I'll do my best to give you as much polling information in as tight a package as possible. In service of that, here's the executive summary: Mitt Romney gained on Barack Obama in tracking polls once they had 2-3 days worth of data, and a few swing states have tightened. It looks to be +2-3 points nationally for Romney and around that in the few states. But it wasn't a big enough bounce for Romney to take a lead nationally other than with Rasmussen. Ipsos/Reuters, RAND, and Gallup showed gains, but already had Obama with a lead large enough to absorb a 2-3 point tightening.
There are two takeaways here. First, I'm personally wondering if this change in polling is more the good debate performance for Romney, or the final deflation of the convention bounce for Obama with until the debate, had not subsided at all. The reason for that is the second takeaway: Romney isn't back where he started with this bounce, he's actually worse off than before the conventions.
Here are the most recent tracking polls I have, as of 1am EST, October 8th. These polls vary in length from three days to seven (rolling averages), but all of them include Saturday the 6th. This story will be published much later in the day, possibly after more polls are available:
Rasmussen: Romney +2
Ipsos/Reuters: Obama +2
Gallup: Obama +3
RAND: Obama +3.8
Rasmussen has shown leads for Romney before while no other pollster has. Because of that, that result from them isn't that big of a deal. Going back before the debates, Gallup had shown Obama with leads as big as 6 points, as did RAND, and Ipsos/Reuters was hanging around 5 points, while Rasmussen was down around +2 for Obama. The drops are relative and consistent; Rasmussen is simply leaning pretty far to the right these days and with the other pollsters showing results that close, this is what you can expect because this is what Rasmussen has been doing all year.
Here are the last ten polls before the Republican National Convention, tracking and non-tracking:
Rasmussen: Obama +2
ABC News/Washington Post: Romney +1
CNN/Opinion Research: Obama +2
FOX News: Romney +1
Resurgent Republic (R): Obama +1
Associated Press: Obama +1
NBC News/Wall Street Journal: Obama +4
Monmouth/SurveyUSA/Braun: Obama +1
LA Times/USC: Obama +2
Rasmussen: Romney +2
Obama's average lead without Rasmussen before the conventions was 1.85 points, before the debate it was 4.1 points, and now after the first debate, it's 2.93 points.
I'm not excluding Rasmussen to artificially hold Romney's favorable results down, but because it's difficult to take them seriously when they are often the only pollster in America showing the kinds of results they are, and it makes it very difficult to compare Obama's lead during all three time periods. Amongst trackers, three show a lead for Obama and one for Romney. At many times, it's been 15-to-1 amongst all pollsters. And it's not just that other pollsters show a different leader. With RAND, Gallup, and Ipsos/Reuters, they agree with each other within the margin of error of each poll, which makes them far more reliable together than when considered alone. The confidence of three polls that agree to within such a small margin makes Rasmussen's results even more of an outlier.
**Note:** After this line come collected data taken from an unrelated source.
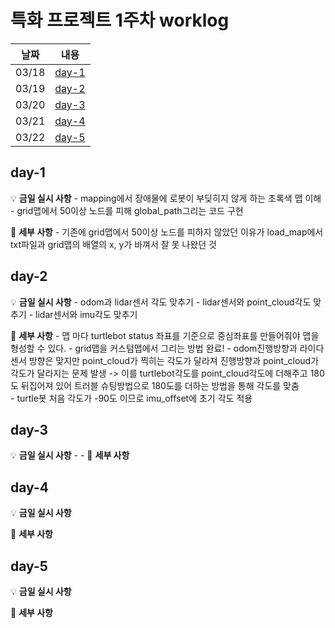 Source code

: # 특화 프로젝트 1주차 worklog

|날짜|내용|
|:---:|:---:|
|03/18|[day-1](#day-1)|
|03/19|[day-2](#day-2)|
|03/20|[day-3](#day-3)|
|03/21|[day-4](#day-4)|
|03/22|[day-5](#day-5)|


## day-1

💡 **금일 실시 사항**
    - mapping에서 장애물에 로봇이 부딪히지 않게 하는 초록색 맵 이해
    - grid맵에서 50이상 노드를 피해 global_path그리는 코드 구현

📜 **세부 사항**
    - 기존에 grid맵에서 50이상 노드를 피하지 않았던 이유가 load_map에서 txt파일과 grid맵의 배열의 x, y가 바껴서 잘 못 나왔던 것


## day-2

💡 **금일 실시 사항**
    - odom과 lidar센서 각도 맞추기
    - lidar센서와 point_cloud각도 맞추기
    - lidar센서와 imu각도 맞추기

📜 **세부 사항**
    - 맵 마다 turtlebot status 좌표를 기준으로 중심좌표를 만들어줘야 맵을 형성할 수 있다.
    - grid맵을 커스텀맵에서 그리는 방법 완료!
    - odom진행방향과 라이다 센서 방향은 맞지만 point_cloud가 찍히는 각도가 달라져 진행방향과 point_cloud가 각도가 달라지는 문제 발생 -> 이를 turtlebot각도를 point_cloud각도에 더해주고 180도 뒤집어져 있어 트러블 슈팅방법으로 180도를 더하는 방법을 통해 각도를 맞춤  
    - turtle봇 처음 각도가 -90도 이므로 imu_offset에 초기 각도 적용
    
## day-3

💡 **금일 실시 사항**
    -
    -
📜 **세부 사항**



## day-4

💡 **금일 실시 사항**



📜 **세부 사항**
  


## day-5

💡 **금일 실시 사항**

    


📜 **세부 사항**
That said, it's clear that Romney gained ground. There are two debatable questions from that: why, and does it matter?
You can argue about why. What matters is does it matter. While Romney gained ground in a couple of battleground states, he didn't gain enough to turn a deficit into a lead in any of them with certainty. While confidence of calling tossups should be lower, which ought to increase Romney's chances of winning (probably still well below 30%), it shouldn't change any electoral college projections.
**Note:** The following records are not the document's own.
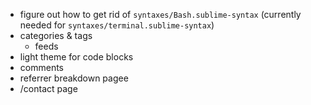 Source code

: - figure out how to get rid of `syntaxes/Bash.sublime-syntax` (currently needed for `syntaxes/terminal.sublime-syntax`)
- categories & tags
  - feeds
- light theme for code blocks
- comments
- referrer breakdown pagee
- /contact page

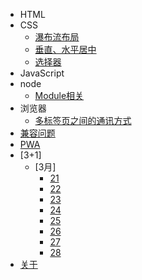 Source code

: * HTML
* CSS
  * [瀑布流布局](css/waterfall-update)
  * [垂直、水平居中](css/center)
  * [选择器](css/selector)
* JavaScript
* node
  * [Module相关](node/module)
* 浏览器
  * [多标签页之间的通讯方式](browser/page-communication)
* [兼容问题](compatible/compatible)
* [PWA](pwa/serviceWorker)
* [3+1]
  * [3月]
    * [21](3plus1/2020/3/21)
    * [22](3plus1/2020/3/22)
    * [23](3plus1/2020/3/23)
    * [24](3plus1/2020/3/24)
    * [25](3plus1/2020/3/25)
    * [26](3plus1/2020/3/26)
    * [27](3plus1/2020/3/27)
    * [28](3plus1/2020/3/28)
* [关于](about)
There are three ways of looking at state polling. Most recent results, trends, and averages.
For example, the last five polls for Colorado showed Obama leading by 6 and 3 points, Romney leading by 4 and 3 points, and now the University of Denver is showing Obama leading again by 4 (October 4-5). That last poll encompasses two days of post-debate sentiments. There are a few issues with those polls, though. One by McLaughlin (a conservative pollster, but that doesn't mean biased) only sampled 300 people which is way too few. And they paradoxically showed a 4 point lead for Romney *before* the debate. The University of Denver only sampled 604 people, which isn't invalid, but is about 300 fewer than you'd see from the New York Times, and is less than half of what you'd see from Quinnipiac.
The trend in Colorado is recently unstable. Of the last five polls, Obama has lead 3 and Romney 2. But before that, Obama had lead 11 of the previous 12 polls. The trend favored Romney, if not for the UoD result. If it had been a 1-2 point lead for Obama or tied, it wouldn't have mattered. But to show a 4 point lead right after two good polls for Romney makes it too short to say anything for sure.
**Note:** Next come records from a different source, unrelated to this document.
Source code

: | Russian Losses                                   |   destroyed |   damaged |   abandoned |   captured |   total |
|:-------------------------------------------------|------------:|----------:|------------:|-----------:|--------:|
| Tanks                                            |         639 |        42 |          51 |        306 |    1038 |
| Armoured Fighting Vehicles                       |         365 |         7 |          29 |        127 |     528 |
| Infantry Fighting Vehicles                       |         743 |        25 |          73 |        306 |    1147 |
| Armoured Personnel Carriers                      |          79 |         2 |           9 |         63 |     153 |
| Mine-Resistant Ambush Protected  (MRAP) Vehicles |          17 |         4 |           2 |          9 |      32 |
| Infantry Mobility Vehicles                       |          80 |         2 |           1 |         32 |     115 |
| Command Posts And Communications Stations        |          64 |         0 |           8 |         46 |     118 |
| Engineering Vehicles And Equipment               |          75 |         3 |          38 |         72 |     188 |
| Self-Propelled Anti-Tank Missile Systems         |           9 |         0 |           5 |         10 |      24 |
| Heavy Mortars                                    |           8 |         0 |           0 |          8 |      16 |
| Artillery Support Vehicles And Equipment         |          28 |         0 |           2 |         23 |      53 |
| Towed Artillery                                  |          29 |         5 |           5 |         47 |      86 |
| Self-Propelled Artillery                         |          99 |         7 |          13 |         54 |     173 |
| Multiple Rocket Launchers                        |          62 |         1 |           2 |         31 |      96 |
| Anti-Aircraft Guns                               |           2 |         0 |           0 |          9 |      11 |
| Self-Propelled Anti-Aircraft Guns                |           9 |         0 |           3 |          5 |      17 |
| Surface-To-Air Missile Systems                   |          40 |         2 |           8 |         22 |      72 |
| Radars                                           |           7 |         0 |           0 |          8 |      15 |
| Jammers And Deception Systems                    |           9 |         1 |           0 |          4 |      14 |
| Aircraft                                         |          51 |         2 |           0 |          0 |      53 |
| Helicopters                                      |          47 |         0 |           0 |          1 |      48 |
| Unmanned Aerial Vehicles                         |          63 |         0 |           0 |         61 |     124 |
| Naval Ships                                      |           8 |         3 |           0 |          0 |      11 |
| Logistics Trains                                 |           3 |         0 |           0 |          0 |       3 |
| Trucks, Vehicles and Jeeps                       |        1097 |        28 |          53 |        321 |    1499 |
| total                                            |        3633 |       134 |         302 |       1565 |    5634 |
If I'm Romney, I don't like that UoD poll one bit.
Pollster averages polls and the average still favors Obama, 47.6 - 46.5. It wouldn't take much to tip it either way.
Obama's leads in Colorado ranged from 1 to 6 points going back to April. It was probably a safe state before, less so now, but still not quite a tossup. The size of the leads are tough to resolve. +1 Obama here, +2 Romney there, that makes some sense. Noise and errors can account for that, as can the quality of a pollster and their legitimately different methodology. But I don't think that any of those things alone can explain Obama +3, Romney +4, Romney +3, and Obama +4 over the course of ten days. Half those polls should be close to their margin of error and that kind of disagreement is manic.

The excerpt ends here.